[Source data — start]

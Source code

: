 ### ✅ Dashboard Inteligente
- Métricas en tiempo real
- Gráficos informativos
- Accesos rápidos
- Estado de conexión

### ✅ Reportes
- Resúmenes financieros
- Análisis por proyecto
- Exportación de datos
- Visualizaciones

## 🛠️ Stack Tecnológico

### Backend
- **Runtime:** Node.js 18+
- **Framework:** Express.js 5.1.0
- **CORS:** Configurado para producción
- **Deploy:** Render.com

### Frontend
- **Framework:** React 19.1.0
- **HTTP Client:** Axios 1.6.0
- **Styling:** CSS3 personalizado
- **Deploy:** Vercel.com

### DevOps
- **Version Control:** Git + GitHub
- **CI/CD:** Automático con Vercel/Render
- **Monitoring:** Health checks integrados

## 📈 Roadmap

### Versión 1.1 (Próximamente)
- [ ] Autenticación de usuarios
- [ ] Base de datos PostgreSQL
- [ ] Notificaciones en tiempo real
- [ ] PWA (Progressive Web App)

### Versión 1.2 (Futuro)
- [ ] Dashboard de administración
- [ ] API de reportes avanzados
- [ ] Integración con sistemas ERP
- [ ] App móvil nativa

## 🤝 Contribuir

[Source data — finish]

Take the entries above and return only the lines from the one with "- **Version Control:** Git + GitHub" to the one with "### Versión 1.2 (Futuro)", both included, unchanged.

- **Version Control:** Git + GitHub
- **CI/CD:** Automático con Vercel/Render
- **Monitoring:** Health checks integrados

## 📈 Roadmap

### Versión 1.1 (Próximamente)
- [ ] Autenticación de usuarios
- [ ] Base de datos PostgreSQL
- [ ] Notificaciones en tiempo real
- [ ] PWA (Progressive Web App)

### Versión 1.2 (Futuro)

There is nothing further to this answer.